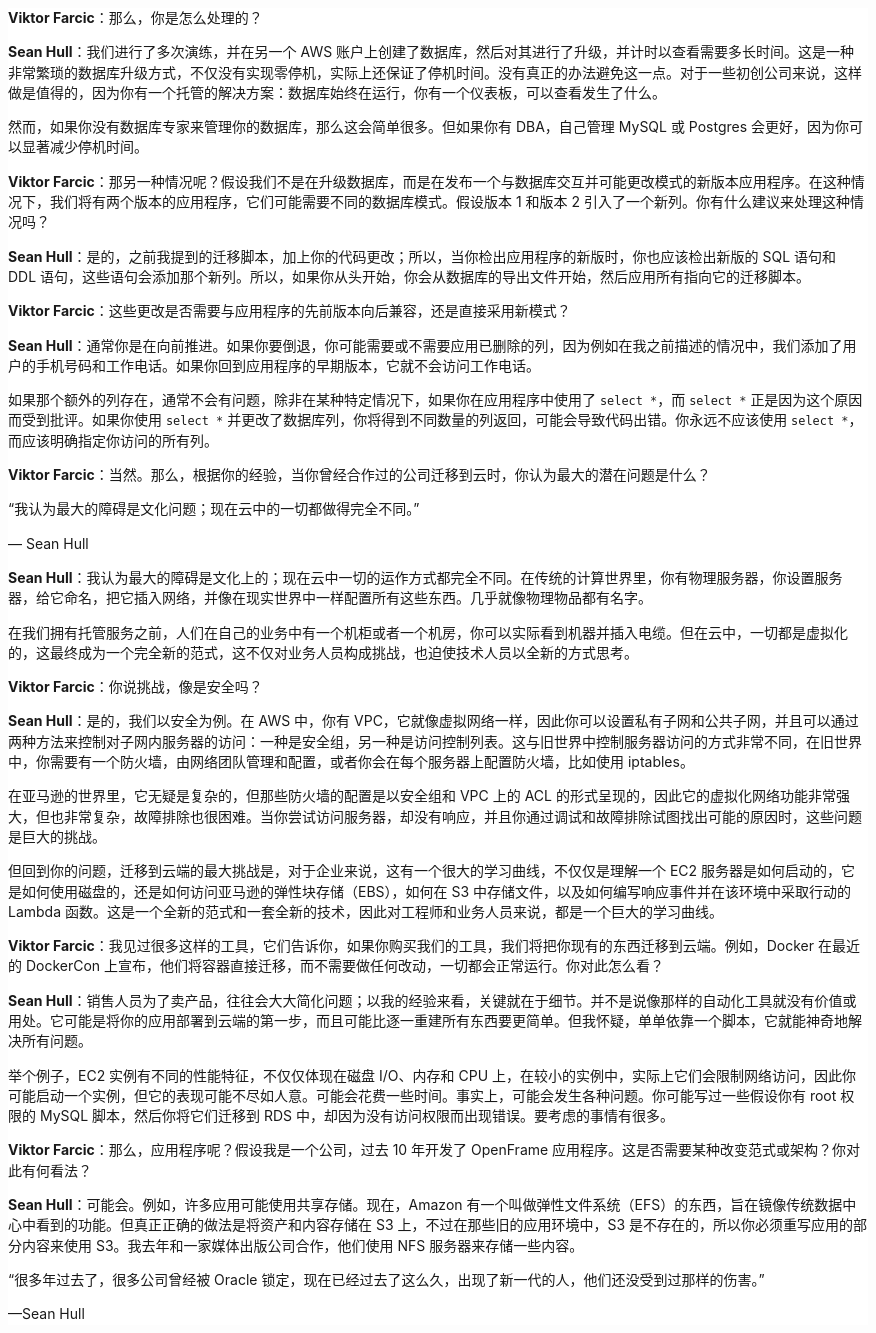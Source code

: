 **Viktor Farcic**：那么，你是怎么处理的？

**Sean Hull**：我们进行了多次演练，并在另一个 AWS 账户上创建了数据库，然后对其进行了升级，并计时以查看需要多长时间。这是一种非常繁琐的数据库升级方式，不仅没有实现零停机，实际上还保证了停机时间。没有真正的办法避免这一点。对于一些初创公司来说，这样做是值得的，因为你有一个托管的解决方案：数据库始终在运行，你有一个仪表板，可以查看发生了什么。

然而，如果你没有数据库专家来管理你的数据库，那么这会简单很多。但如果你有 DBA，自己管理 MySQL 或 Postgres 会更好，因为你可以显著减少停机时间。

**Viktor Farcic**：那另一种情况呢？假设我们不是在升级数据库，而是在发布一个与数据库交互并可能更改模式的新版本应用程序。在这种情况下，我们将有两个版本的应用程序，它们可能需要不同的数据库模式。假设版本 1 和版本 2 引入了一个新列。你有什么建议来处理这种情况吗？

**Sean Hull**：是的，之前我提到的迁移脚本，加上你的代码更改；所以，当你检出应用程序的新版时，你也应该检出新版的 SQL 语句和 DDL 语句，这些语句会添加那个新列。所以，如果你从头开始，你会从数据库的导出文件开始，然后应用所有指向它的迁移脚本。

**Viktor Farcic**：这些更改是否需要与应用程序的先前版本向后兼容，还是直接采用新模式？

**Sean Hull**：通常你是在向前推进。如果你要倒退，你可能需要或不需要应用已删除的列，因为例如在我之前描述的情况中，我们添加了用户的手机号码和工作电话。如果你回到应用程序的早期版本，它就不会访问工作电话。

如果那个额外的列存在，通常不会有问题，除非在某种特定情况下，如果你在应用程序中使用了 `select *`，而 `select *` 正是因为这个原因而受到批评。如果你使用 `select *` 并更改了数据库列，你将得到不同数量的列返回，可能会导致代码出错。你永远不应该使用 `select *`，而应该明确指定你访问的所有列。

**Viktor Farcic**：当然。那么，根据你的经验，当你曾经合作过的公司迁移到云时，你认为最大的潜在问题是什么？

“我认为最大的障碍是文化问题；现在云中的一切都做得完全不同。”

— Sean Hull

**Sean Hull**：我认为最大的障碍是文化上的；现在云中一切的运作方式都完全不同。在传统的计算世界里，你有物理服务器，你设置服务器，给它命名，把它插入网络，并像在现实世界中一样配置所有这些东西。几乎就像物理物品都有名字。

在我们拥有托管服务之前，人们在自己的业务中有一个机柜或者一个机房，你可以实际看到机器并插入电缆。但在云中，一切都是虚拟化的，这最终成为一个完全新的范式，这不仅对业务人员构成挑战，也迫使技术人员以全新的方式思考。

**Viktor Farcic**：你说挑战，像是安全吗？

**Sean Hull**：是的，我们以安全为例。在 AWS 中，你有 VPC，它就像虚拟网络一样，因此你可以设置私有子网和公共子网，并且可以通过两种方法来控制对子网内服务器的访问：一种是安全组，另一种是访问控制列表。这与旧世界中控制服务器访问的方式非常不同，在旧世界中，你需要有一个防火墙，由网络团队管理和配置，或者你会在每个服务器上配置防火墙，比如使用 iptables。

在亚马逊的世界里，它无疑是复杂的，但那些防火墙的配置是以安全组和 VPC 上的 ACL 的形式呈现的，因此它的虚拟化网络功能非常强大，但也非常复杂，故障排除也很困难。当你尝试访问服务器，却没有响应，并且你通过调试和故障排除试图找出可能的原因时，这些问题是巨大的挑战。

但回到你的问题，迁移到云端的最大挑战是，对于企业来说，这有一个很大的学习曲线，不仅仅是理解一个 EC2 服务器是如何启动的，它是如何使用磁盘的，还是如何访问亚马逊的弹性块存储（EBS），如何在 S3 中存储文件，以及如何编写响应事件并在该环境中采取行动的 Lambda 函数。这是一个全新的范式和一套全新的技术，因此对工程师和业务人员来说，都是一个巨大的学习曲线。

**Viktor Farcic**：我见过很多这样的工具，它们告诉你，如果你购买我们的工具，我们将把你现有的东西迁移到云端。例如，Docker 在最近的 DockerCon 上宣布，他们将容器直接迁移，而不需要做任何改动，一切都会正常运行。你对此怎么看？

**Sean Hull**：销售人员为了卖产品，往往会大大简化问题；以我的经验来看，关键就在于细节。并不是说像那样的自动化工具就没有价值或用处。它可能是将你的应用部署到云端的第一步，而且可能比逐一重建所有东西要更简单。但我怀疑，单单依靠一个脚本，它就能神奇地解决所有问题。

举个例子，EC2 实例有不同的性能特征，不仅仅体现在磁盘 I/O、内存和 CPU 上，在较小的实例中，实际上它们会限制网络访问，因此你可能启动一个实例，但它的表现可能不尽如人意。可能会花费一些时间。事实上，可能会发生各种问题。你可能写过一些假设你有 root 权限的 MySQL 脚本，然后你将它们迁移到 RDS 中，却因为没有访问权限而出现错误。要考虑的事情有很多。

**Viktor Farcic**：那么，应用程序呢？假设我是一个公司，过去 10 年开发了 OpenFrame 应用程序。这是否需要某种改变范式或架构？你对此有何看法？

**Sean Hull**：可能会。例如，许多应用可能使用共享存储。现在，Amazon 有一个叫做弹性文件系统（EFS）的东西，旨在镜像传统数据中心中看到的功能。但真正正确的做法是将资产和内容存储在 S3 上，不过在那些旧的应用环境中，S3 是不存在的，所以你必须重写应用的部分内容来使用 S3。我去年和一家媒体出版公司合作，他们使用 NFS 服务器来存储一些内容。

“很多年过去了，很多公司曾经被 Oracle 锁定，现在已经过去了这么久，出现了新一代的人，他们还没受到过那样的伤害。”

—Sean Hull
——————————
◆ WORK REQUEST
Check each line above for the string "Hull", then copy the ones that have it.

◆ RESPONSE FOR THIS EXERCISE
**Sean Hull**：我们进行了多次演练，并在另一个 AWS 账户上创建了数据库，然后对其进行了升级，并计时以查看需要多长时间。这是一种非常繁琐的数据库升级方式，不仅没有实现零停机，实际上还保证了停机时间。没有真正的办法避免这一点。对于一些初创公司来说，这样做是值得的，因为你有一个托管的解决方案：数据库始终在运行，你有一个仪表板，可以查看发生了什么。
**Sean Hull**：是的，之前我提到的迁移脚本，加上你的代码更改；所以，当你检出应用程序的新版时，你也应该检出新版的 SQL 语句和 DDL 语句，这些语句会添加那个新列。所以，如果你从头开始，你会从数据库的导出文件开始，然后应用所有指向它的迁移脚本。
**Sean Hull**：通常你是在向前推进。如果你要倒退，你可能需要或不需要应用已删除的列，因为例如在我之前描述的情况中，我们添加了用户的手机号码和工作电话。如果你回到应用程序的早期版本，它就不会访问工作电话。
— Sean Hull
**Sean Hull**：我认为最大的障碍是文化上的；现在云中一切的运作方式都完全不同。在传统的计算世界里，你有物理服务器，你设置服务器，给它命名，把它插入网络，并像在现实世界中一样配置所有这些东西。几乎就像物理物品都有名字。
**Sean Hull**：是的，我们以安全为例。在 AWS 中，你有 VPC，它就像虚拟网络一样，因此你可以设置私有子网和公共子网，并且可以通过两种方法来控制对子网内服务器的访问：一种是安全组，另一种是访问控制列表。这与旧世界中控制服务器访问的方式非常不同，在旧世界中，你需要有一个防火墙，由网络团队管理和配置，或者你会在每个服务器上配置防火墙，比如使用 iptables。
**Sean Hull**：销售人员为了卖产品，往往会大大简化问题；以我的经验来看，关键就在于细节。并不是说像那样的自动化工具就没有价值或用处。它可能是将你的应用部署到云端的第一步，而且可能比逐一重建所有东西要更简单。但我怀疑，单单依靠一个脚本，它就能神奇地解决所有问题。
**Sean Hull**：可能会。例如，许多应用可能使用共享存储。现在，Amazon 有一个叫做弹性文件系统（EFS）的东西，旨在镜像传统数据中心中看到的功能。但真正正确的做法是将资产和内容存储在 S3 上，不过在那些旧的应用环境中，S3 是不存在的，所以你必须重写应用的部分内容来使用 S3。我去年和一家媒体出版公司合作，他们使用 NFS 服务器来存储一些内容。
—Sean Hull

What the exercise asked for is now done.